When Eli Wallach and his band of Mexican thieves gallop onto the scene, with their grand and authentic-looking sombreros, your first impulse is to root for them in the battle over the beleaguered peasant village, because they wear the hats of men.
In a Western, wearing clothing that at least approximates the style of the period the film is set in has one great advantage — the film has less of a tendency to date. It always looks classic.
Brynner doesn't give a bad performance in The Magnificent Seven, but he doesn't quite inhabit the Western genre. He has a peculiar regal walk which commentators on the film have often drawn attention to — the walk of an actor who has played the king of Siam a few too many times. It doesn't have the natural, fluid grace of a real cowboy's walk, a real horseman's walk. He also has a Russian accent, which the film tries to sell as a Cajun accent — a preposterous ploy that only draws more attention to its anomalous quality.

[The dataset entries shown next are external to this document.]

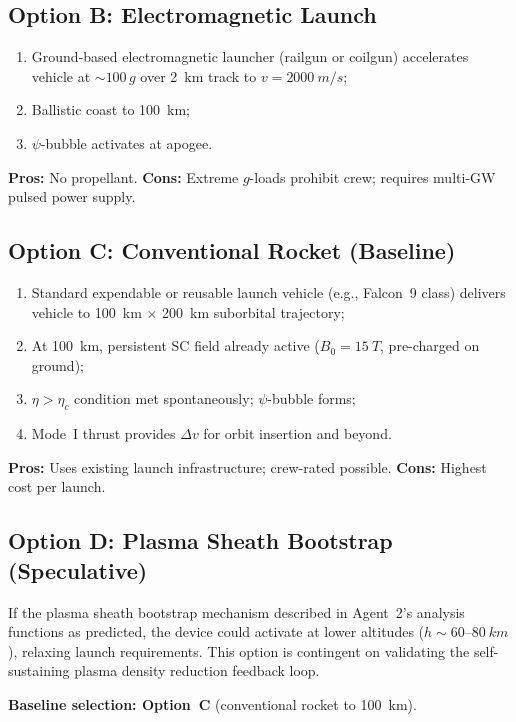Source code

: \documentclass[11pt,a4paper]{article}
\begin{document}
\subsection{Option B: Electromagnetic Launch}

\begin{enumerate}[nosep]
\item Ground-based electromagnetic launcher (railgun or coilgun) accelerates
vehicle at $\sim\!100\,g$ over \SI{2}{km} track to $v = \SI{2000}{m/s}$;
\item Ballistic coast to \SI{100}{km};
\item $\psi$-bubble activates at apogee.
\end{enumerate}
\textbf{Pros:} No propellant. \textbf{Cons:} Extreme $g$-loads prohibit
crew; requires multi-GW pulsed power supply.

\subsection{Option C: Conventional Rocket (Baseline)}

\begin{enumerate}[nosep]
\item Standard expendable or reusable launch vehicle (e.g., Falcon~9 class)
delivers vehicle to \SI{100}{km} $\times$ \SI{200}{km} suborbital trajectory;
\item At \SI{100}{km}, persistent SC field already active ($B_0 = \SI{15}{T}$,
pre-charged on ground);
\item $\eta > \eta_c$ condition met spontaneously; $\psi$-bubble forms;
\item Mode~I thrust provides $\Delta v$ for orbit insertion and beyond.
\end{enumerate}
\textbf{Pros:} Uses existing launch infrastructure; crew-rated possible.
\textbf{Cons:} Highest cost per launch.

\subsection{Option D: Plasma Sheath Bootstrap (Speculative)}

If the plasma sheath bootstrap mechanism described in Agent~2's analysis
functions as predicted, the device could activate at lower altitudes
($h \sim \SI{60}$--$\SI{80}{km}$), relaxing launch requirements. This
option is contingent on validating the self-sustaining plasma density
reduction feedback loop.

\textbf{Baseline selection: Option~C} (conventional rocket to \SI{100}{km}).
\end{document}
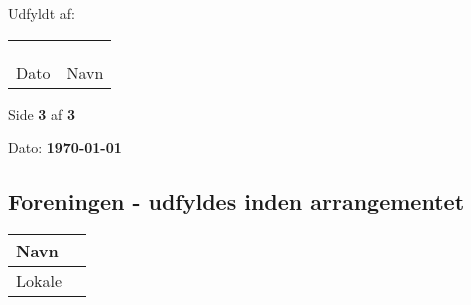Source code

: \documentclass[a4paper, 11pt]{article}
\begin{document}
{{{{{{\vfill

\noindent
Udfyldt af:\\
\begin{tabular}{ll}
    & \\
    & \\
    & \\
    \hline
    Dato \hspace{3cm} & Navn \hspace{3cm}
\end{tabular}

\vfill

\begin{center}
    Side \textbf{3} af \textbf{3}
\end{center}

{%
{%
{%
{%
{%

{%

\noindent
\small{Dato: \textbf{\today} }

\subsection*{Foreningen - udfyldes inden arrangementet}

\begin{tabular}{|l|l|}
    \hline
    \begin{minipage}[t]{0.47\textwidth}
        Navn
        \vspace{0.5cm}
    \end{minipage} &
    \begin{minipage}[t]{0.47\textwidth}

    \end{minipage} \\
    \hline
    \begin{minipage}[t]{0.47\textwidth}
        Lokale
        \vspace{0.5cm}
    \end{minipage} &
    \begin{minipage}[t]{0.47\textwidth}


\end{minipage}
\end{tabular}}}}}}}}}}}}}
\end{document}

His silly little hat becomes a symbol of his unconvincing Western persona — inescapable even when he's not talking or walking. A respectable Western hat would have gone a long way towards reconciling us to that exotic persona.
The same is true of the German actor Horst Buchholz, whose German accent the film tries to sell as Mexican. He has the physical grace of a cowboy, and when he dons a big sombrero for a few scenes he actually looks like a cowboy. At all other times his dainty little hat brands him as an impostor.
What were they thinking?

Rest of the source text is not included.